Exact reproduction of all the data is needed.

=== Exercise material ===
■ ■ ■ ■ ■
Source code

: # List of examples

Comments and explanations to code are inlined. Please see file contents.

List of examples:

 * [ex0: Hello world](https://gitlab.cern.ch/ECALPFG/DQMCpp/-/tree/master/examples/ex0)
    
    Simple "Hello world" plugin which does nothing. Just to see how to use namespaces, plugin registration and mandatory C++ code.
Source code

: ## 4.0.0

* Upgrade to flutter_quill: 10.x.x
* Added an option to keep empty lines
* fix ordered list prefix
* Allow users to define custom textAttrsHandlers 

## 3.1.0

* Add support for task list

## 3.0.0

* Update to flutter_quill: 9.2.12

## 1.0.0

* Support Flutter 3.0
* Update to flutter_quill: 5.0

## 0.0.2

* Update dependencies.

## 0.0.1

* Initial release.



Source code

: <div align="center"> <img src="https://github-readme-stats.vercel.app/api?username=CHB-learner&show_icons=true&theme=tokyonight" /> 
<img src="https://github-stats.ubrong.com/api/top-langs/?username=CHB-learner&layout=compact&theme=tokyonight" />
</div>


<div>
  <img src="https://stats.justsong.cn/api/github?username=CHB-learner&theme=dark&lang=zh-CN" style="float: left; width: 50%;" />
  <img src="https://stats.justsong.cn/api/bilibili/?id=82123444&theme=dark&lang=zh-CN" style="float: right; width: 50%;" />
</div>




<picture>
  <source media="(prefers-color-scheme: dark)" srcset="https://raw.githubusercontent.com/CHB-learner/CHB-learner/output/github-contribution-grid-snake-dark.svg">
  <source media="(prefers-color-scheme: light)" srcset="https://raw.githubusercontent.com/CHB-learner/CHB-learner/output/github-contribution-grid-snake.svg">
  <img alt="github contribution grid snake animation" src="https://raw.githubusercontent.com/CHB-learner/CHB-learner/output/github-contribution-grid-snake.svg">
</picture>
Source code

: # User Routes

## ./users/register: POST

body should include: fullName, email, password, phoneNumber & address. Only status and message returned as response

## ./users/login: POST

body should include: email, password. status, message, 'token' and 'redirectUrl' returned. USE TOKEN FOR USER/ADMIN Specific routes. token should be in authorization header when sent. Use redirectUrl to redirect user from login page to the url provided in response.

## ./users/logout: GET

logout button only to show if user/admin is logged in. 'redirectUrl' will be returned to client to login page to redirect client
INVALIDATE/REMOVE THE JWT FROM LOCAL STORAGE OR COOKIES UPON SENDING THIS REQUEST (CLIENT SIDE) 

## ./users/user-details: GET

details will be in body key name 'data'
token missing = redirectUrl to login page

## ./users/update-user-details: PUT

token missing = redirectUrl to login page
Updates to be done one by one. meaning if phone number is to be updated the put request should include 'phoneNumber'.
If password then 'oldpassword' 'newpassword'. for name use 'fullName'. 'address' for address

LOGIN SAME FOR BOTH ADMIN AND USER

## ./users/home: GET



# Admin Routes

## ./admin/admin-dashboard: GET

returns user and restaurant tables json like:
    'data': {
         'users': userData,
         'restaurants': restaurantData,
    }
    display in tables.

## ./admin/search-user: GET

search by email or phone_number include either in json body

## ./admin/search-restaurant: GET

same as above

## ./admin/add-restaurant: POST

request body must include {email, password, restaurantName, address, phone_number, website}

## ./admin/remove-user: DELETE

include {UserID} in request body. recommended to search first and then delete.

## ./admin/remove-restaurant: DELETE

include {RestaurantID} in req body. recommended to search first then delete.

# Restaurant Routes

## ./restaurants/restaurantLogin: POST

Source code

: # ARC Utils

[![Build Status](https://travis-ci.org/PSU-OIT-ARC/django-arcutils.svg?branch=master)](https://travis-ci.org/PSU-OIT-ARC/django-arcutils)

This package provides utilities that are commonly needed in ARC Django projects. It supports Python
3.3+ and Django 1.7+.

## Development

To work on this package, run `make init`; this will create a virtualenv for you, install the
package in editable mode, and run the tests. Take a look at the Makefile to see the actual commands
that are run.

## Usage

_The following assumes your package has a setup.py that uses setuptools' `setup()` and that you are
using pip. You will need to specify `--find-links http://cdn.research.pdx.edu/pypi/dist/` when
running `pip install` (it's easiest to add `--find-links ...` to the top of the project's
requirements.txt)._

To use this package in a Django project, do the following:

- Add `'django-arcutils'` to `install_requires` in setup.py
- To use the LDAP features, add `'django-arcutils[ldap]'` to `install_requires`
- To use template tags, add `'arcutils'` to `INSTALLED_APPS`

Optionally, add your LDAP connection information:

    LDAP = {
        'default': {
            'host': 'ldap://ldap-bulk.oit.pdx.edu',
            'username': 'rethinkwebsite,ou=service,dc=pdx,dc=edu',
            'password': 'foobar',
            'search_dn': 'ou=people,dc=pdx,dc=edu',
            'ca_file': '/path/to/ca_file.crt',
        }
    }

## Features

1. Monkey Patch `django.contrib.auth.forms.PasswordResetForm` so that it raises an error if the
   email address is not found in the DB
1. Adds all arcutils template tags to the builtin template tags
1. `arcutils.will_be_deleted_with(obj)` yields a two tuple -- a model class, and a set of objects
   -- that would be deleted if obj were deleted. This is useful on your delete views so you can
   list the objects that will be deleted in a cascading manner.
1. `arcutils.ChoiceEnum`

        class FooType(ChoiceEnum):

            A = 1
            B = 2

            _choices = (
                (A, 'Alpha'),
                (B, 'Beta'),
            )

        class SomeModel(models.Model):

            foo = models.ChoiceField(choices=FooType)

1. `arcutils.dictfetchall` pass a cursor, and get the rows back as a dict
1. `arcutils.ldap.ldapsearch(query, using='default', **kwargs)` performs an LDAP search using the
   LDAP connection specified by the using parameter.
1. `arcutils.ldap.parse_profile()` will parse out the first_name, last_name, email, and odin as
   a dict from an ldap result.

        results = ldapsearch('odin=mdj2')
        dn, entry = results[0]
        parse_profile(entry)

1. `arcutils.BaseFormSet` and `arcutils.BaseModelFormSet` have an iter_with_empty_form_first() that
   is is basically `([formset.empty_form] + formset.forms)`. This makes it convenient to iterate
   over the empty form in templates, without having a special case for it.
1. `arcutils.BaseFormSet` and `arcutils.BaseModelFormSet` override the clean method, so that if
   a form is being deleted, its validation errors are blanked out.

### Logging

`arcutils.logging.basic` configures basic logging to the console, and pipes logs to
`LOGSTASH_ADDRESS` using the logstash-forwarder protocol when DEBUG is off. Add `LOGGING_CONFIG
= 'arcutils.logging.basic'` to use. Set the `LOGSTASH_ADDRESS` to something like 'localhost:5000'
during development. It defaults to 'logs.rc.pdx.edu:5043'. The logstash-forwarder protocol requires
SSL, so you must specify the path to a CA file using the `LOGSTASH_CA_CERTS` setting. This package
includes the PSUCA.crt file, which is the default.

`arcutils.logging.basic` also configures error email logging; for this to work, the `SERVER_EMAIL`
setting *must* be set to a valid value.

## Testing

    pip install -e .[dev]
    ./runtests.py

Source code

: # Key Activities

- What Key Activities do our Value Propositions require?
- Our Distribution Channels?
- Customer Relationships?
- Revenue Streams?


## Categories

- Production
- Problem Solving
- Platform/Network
■ ■ ■ ■ ■
=== Answer to this task ===
Source code

: # List of examples

Comments and explanations to code are inlined. Please see file contents.

List of examples:

 * [ex0: Hello world](https://gitlab.cern.ch/ECALPFG/DQMCpp/-/tree/master/examples/ex0)
    
    Simple "Hello world" plugin which does nothing. Just to see how to use namespaces, plugin registration and mandatory C++ code.
Source code

: ## 4.0.0

* Upgrade to flutter_quill: 10.x.x
* Added an option to keep empty lines
* fix ordered list prefix
* Allow users to define custom textAttrsHandlers 

## 3.1.0

* Add support for task list

## 3.0.0

* Update to flutter_quill: 9.2.12

## 1.0.0

* Support Flutter 3.0
* Update to flutter_quill: 5.0

## 0.0.2

* Update dependencies.

## 0.0.1

* Initial release.



Source code

: <div align="center"> <img src="https://github-readme-stats.vercel.app/api?username=CHB-learner&show_icons=true&theme=tokyonight" /> 
<img src="https://github-stats.ubrong.com/api/top-langs/?username=CHB-learner&layout=compact&theme=tokyonight" />
</div>


<div>
  <img src="https://stats.justsong.cn/api/github?username=CHB-learner&theme=dark&lang=zh-CN" style="float: left; width: 50%;" />
  <img src="https://stats.justsong.cn/api/bilibili/?id=82123444&theme=dark&lang=zh-CN" style="float: right; width: 50%;" />
</div>




<picture>
  <source media="(prefers-color-scheme: dark)" srcset="https://raw.githubusercontent.com/CHB-learner/CHB-learner/output/github-contribution-grid-snake-dark.svg">
  <source media="(prefers-color-scheme: light)" srcset="https://raw.githubusercontent.com/CHB-learner/CHB-learner/output/github-contribution-grid-snake.svg">
  <img alt="github contribution grid snake animation" src="https://raw.githubusercontent.com/CHB-learner/CHB-learner/output/github-contribution-grid-snake.svg">
</picture>
Source code

: # User Routes

## ./users/register: POST

body should include: fullName, email, password, phoneNumber & address. Only status and message returned as response

## ./users/login: POST

body should include: email, password. status, message, 'token' and 'redirectUrl' returned. USE TOKEN FOR USER/ADMIN Specific routes. token should be in authorization header when sent. Use redirectUrl to redirect user from login page to the url provided in response.

## ./users/logout: GET

logout button only to show if user/admin is logged in. 'redirectUrl' will be returned to client to login page to redirect client
INVALIDATE/REMOVE THE JWT FROM LOCAL STORAGE OR COOKIES UPON SENDING THIS REQUEST (CLIENT SIDE) 

## ./users/user-details: GET

details will be in body key name 'data'
token missing = redirectUrl to login page

## ./users/update-user-details: PUT

token missing = redirectUrl to login page
Updates to be done one by one. meaning if phone number is to be updated the put request should include 'phoneNumber'.
If password then 'oldpassword' 'newpassword'. for name use 'fullName'. 'address' for address

LOGIN SAME FOR BOTH ADMIN AND USER

## ./users/home: GET



# Admin Routes

## ./admin/admin-dashboard: GET

returns user and restaurant tables json like:
    'data': {
         'users': userData,
         'restaurants': restaurantData,
    }
    display in tables.

## ./admin/search-user: GET

search by email or phone_number include either in json body

## ./admin/search-restaurant: GET

same as above

## ./admin/add-restaurant: POST

request body must include {email, password, restaurantName, address, phone_number, website}

## ./admin/remove-user: DELETE

include {UserID} in request body. recommended to search first and then delete.

## ./admin/remove-restaurant: DELETE

include {RestaurantID} in req body. recommended to search first then delete.

# Restaurant Routes

## ./restaurants/restaurantLogin: POST

Source code

: # ARC Utils

[![Build Status](https://travis-ci.org/PSU-OIT-ARC/django-arcutils.svg?branch=master)](https://travis-ci.org/PSU-OIT-ARC/django-arcutils)

This package provides utilities that are commonly needed in ARC Django projects. It supports Python
3.3+ and Django 1.7+.

## Development

To work on this package, run `make init`; this will create a virtualenv for you, install the
package in editable mode, and run the tests. Take a look at the Makefile to see the actual commands
that are run.

## Usage

_The following assumes your package has a setup.py that uses setuptools' `setup()` and that you are
using pip. You will need to specify `--find-links http://cdn.research.pdx.edu/pypi/dist/` when
running `pip install` (it's easiest to add `--find-links ...` to the top of the project's
requirements.txt)._

To use this package in a Django project, do the following:

- Add `'django-arcutils'` to `install_requires` in setup.py
- To use the LDAP features, add `'django-arcutils[ldap]'` to `install_requires`
- To use template tags, add `'arcutils'` to `INSTALLED_APPS`

Optionally, add your LDAP connection information:

    LDAP = {
        'default': {
            'host': 'ldap://ldap-bulk.oit.pdx.edu',
            'username': 'rethinkwebsite,ou=service,dc=pdx,dc=edu',
            'password': 'foobar',
            'search_dn': 'ou=people,dc=pdx,dc=edu',
            'ca_file': '/path/to/ca_file.crt',
        }
    }

## Features

1. Monkey Patch `django.contrib.auth.forms.PasswordResetForm` so that it raises an error if the
   email address is not found in the DB
1. Adds all arcutils template tags to the builtin template tags
1. `arcutils.will_be_deleted_with(obj)` yields a two tuple -- a model class, and a set of objects
   -- that would be deleted if obj were deleted. This is useful on your delete views so you can
   list the objects that will be deleted in a cascading manner.
1. `arcutils.ChoiceEnum`

        class FooType(ChoiceEnum):

            A = 1
            B = 2

            _choices = (
                (A, 'Alpha'),
                (B, 'Beta'),
            )

        class SomeModel(models.Model):

            foo = models.ChoiceField(choices=FooType)

1. `arcutils.dictfetchall` pass a cursor, and get the rows back as a dict
1. `arcutils.ldap.ldapsearch(query, using='default', **kwargs)` performs an LDAP search using the
   LDAP connection specified by the using parameter.
1. `arcutils.ldap.parse_profile()` will parse out the first_name, last_name, email, and odin as
   a dict from an ldap result.

        results = ldapsearch('odin=mdj2')
        dn, entry = results[0]
        parse_profile(entry)

1. `arcutils.BaseFormSet` and `arcutils.BaseModelFormSet` have an iter_with_empty_form_first() that
   is is basically `([formset.empty_form] + formset.forms)`. This makes it convenient to iterate
   over the empty form in templates, without having a special case for it.
1. `arcutils.BaseFormSet` and `arcutils.BaseModelFormSet` override the clean method, so that if
   a form is being deleted, its validation errors are blanked out.

### Logging

`arcutils.logging.basic` configures basic logging to the console, and pipes logs to
`LOGSTASH_ADDRESS` using the logstash-forwarder protocol when DEBUG is off. Add `LOGGING_CONFIG
= 'arcutils.logging.basic'` to use. Set the `LOGSTASH_ADDRESS` to something like 'localhost:5000'
during development. It defaults to 'logs.rc.pdx.edu:5043'. The logstash-forwarder protocol requires
SSL, so you must specify the path to a CA file using the `LOGSTASH_CA_CERTS` setting. This package
includes the PSUCA.crt file, which is the default.

`arcutils.logging.basic` also configures error email logging; for this to work, the `SERVER_EMAIL`
setting *must* be set to a valid value.

## Testing

    pip install -e .[dev]
    ./runtests.py

Source code

: # Key Activities

- What Key Activities do our Value Propositions require?
- Our Distribution Channels?
- Customer Relationships?
- Revenue Streams?


## Categories

- Production
- Problem Solving
- Platform/Network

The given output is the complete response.